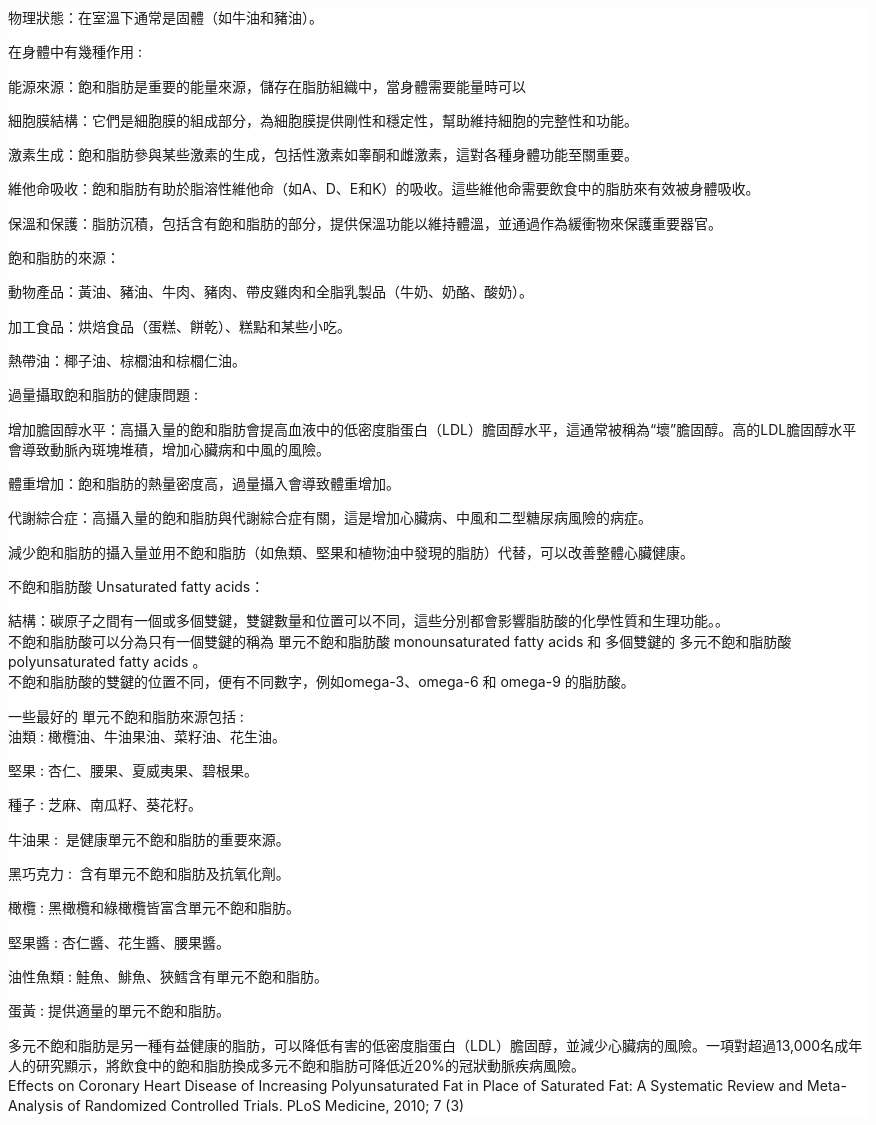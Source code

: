物理狀態：在室溫下通常是固體（如牛油和豬油）。

在身體中有幾種作用 :

能源來源：飽和脂肪是重要的能量來源，儲存在脂肪組織中，當身體需要能量時可以

細胞膜結構：它們是細胞膜的組成部分，為細胞膜提供剛性和穩定性，幫助維持細胞的完整性和功能。

激素生成：飽和脂肪參與某些激素的生成，包括性激素如睾酮和雌激素，這對各種身體功能至關重要。

維他命吸收：飽和脂肪有助於脂溶性維他命（如A、D、E和K）的吸收。這些維他命需要飲食中的脂肪來有效被身體吸收。

保溫和保護：脂肪沉積，包括含有飽和脂肪的部分，提供保溫功能以維持體溫，並通過作為緩衝物來保護重要器官。

飽和脂肪的來源：

動物產品：黃油、豬油、牛肉、豬肉、帶皮雞肉和全脂乳製品（牛奶、奶酪、酸奶）。

加工食品：烘焙食品（蛋糕、餅乾）、糕點和某些小吃。

熱帶油：椰子油、棕櫚油和棕櫚仁油。

過量攝取飽和脂肪的健康問題 :

增加膽固醇水平：高攝入量的飽和脂肪會提高血液中的低密度脂蛋白（LDL）膽固醇水平，這通常被稱為“壞”膽固醇。高的LDL膽固醇水平會導致動脈內斑塊堆積，增加心臟病和中風的風險。

體重增加：飽和脂肪的熱量密度高，過量攝入會導致體重增加。

代謝綜合症：高攝入量的飽和脂肪與代謝綜合症有關，這是增加心臟病、中風和二型糖尿病風險的病症。

減少飽和脂肪的攝入量並用不飽和脂肪（如魚類、堅果和植物油中發現的脂肪）代替，可以改善整體心臟健康。

不飽和脂肪酸 Unsaturated fatty acids：

結構：碳原子之間有一個或多個雙鍵，雙鍵數量和位置可以不同，這些分別都會影響脂肪酸的化學性質和生理功能。。  
不飽和脂肪酸可以分為只有一個雙鍵的稱為 單元不飽和脂肪酸 monounsaturated fatty acids 和 多個雙鍵的 多元不飽和脂肪酸 polyunsaturated fatty acids 。  
不飽和脂肪酸的雙鍵的位置不同，便有不同數字，例如omega-3、omega-6 和 omega-9 的脂肪酸。  
  
一些最好的 單元不飽和脂肪來源包括 :  
油類 : 橄欖油、牛油果油、菜籽油、花生油。

堅果 : 杏仁、腰果、夏威夷果、碧根果。

種子 : 芝麻、南瓜籽、葵花籽。

牛油果 :  是健康單元不飽和脂肪的重要來源。

黑巧克力 :  含有單元不飽和脂肪及抗氧化劑。

橄欖 : 黑橄欖和綠橄欖皆富含單元不飽和脂肪。

堅果醬 : 杏仁醬、花生醬、腰果醬。

油性魚類 : 鮭魚、鯡魚、狹鱈含有單元不飽和脂肪。

蛋黃 : 提供適量的單元不飽和脂肪。

  

多元不飽和脂肪是另一種有益健康的脂肪，可以降低有害的低密度脂蛋白（LDL）膽固醇，並減少心臟病的風險。一項對超過13,000名成年人的研究顯示，將飲食中的飽和脂肪換成多元不飽和脂肪可降低近20%的冠狀動脈疾病風險。  
Effects on Coronary Heart Disease of Increasing Polyunsaturated Fat in Place of Saturated Fat: A Systematic Review and Meta-Analysis of Randomized Controlled Trials. PLoS Medicine, 2010; 7 (3)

○ ○ ○ ○

### Task to carry out:
The required output is the stretch of entries above from the line containing "加工食品：烘焙食品（蛋糕、餅乾）、糕點和某些小吃。" through the line containing "堅果 : 杏仁、腰果、夏威夷果、碧根果。", reproduced exactly.

### Response area:
加工食品：烘焙食品（蛋糕、餅乾）、糕點和某些小吃。

熱帶油：椰子油、棕櫚油和棕櫚仁油。

過量攝取飽和脂肪的健康問題 :

增加膽固醇水平：高攝入量的飽和脂肪會提高血液中的低密度脂蛋白（LDL）膽固醇水平，這通常被稱為“壞”膽固醇。高的LDL膽固醇水平會導致動脈內斑塊堆積，增加心臟病和中風的風險。

體重增加：飽和脂肪的熱量密度高，過量攝入會導致體重增加。

代謝綜合症：高攝入量的飽和脂肪與代謝綜合症有關，這是增加心臟病、中風和二型糖尿病風險的病症。

減少飽和脂肪的攝入量並用不飽和脂肪（如魚類、堅果和植物油中發現的脂肪）代替，可以改善整體心臟健康。

不飽和脂肪酸 Unsaturated fatty acids：

結構：碳原子之間有一個或多個雙鍵，雙鍵數量和位置可以不同，這些分別都會影響脂肪酸的化學性質和生理功能。。  
不飽和脂肪酸可以分為只有一個雙鍵的稱為 單元不飽和脂肪酸 monounsaturated fatty acids 和 多個雙鍵的 多元不飽和脂肪酸 polyunsaturated fatty acids 。  
不飽和脂肪酸的雙鍵的位置不同，便有不同數字，例如omega-3、omega-6 和 omega-9 的脂肪酸。  
  
一些最好的 單元不飽和脂肪來源包括 :  
油類 : 橄欖油、牛油果油、菜籽油、花生油。

堅果 : 杏仁、腰果、夏威夷果、碧根果。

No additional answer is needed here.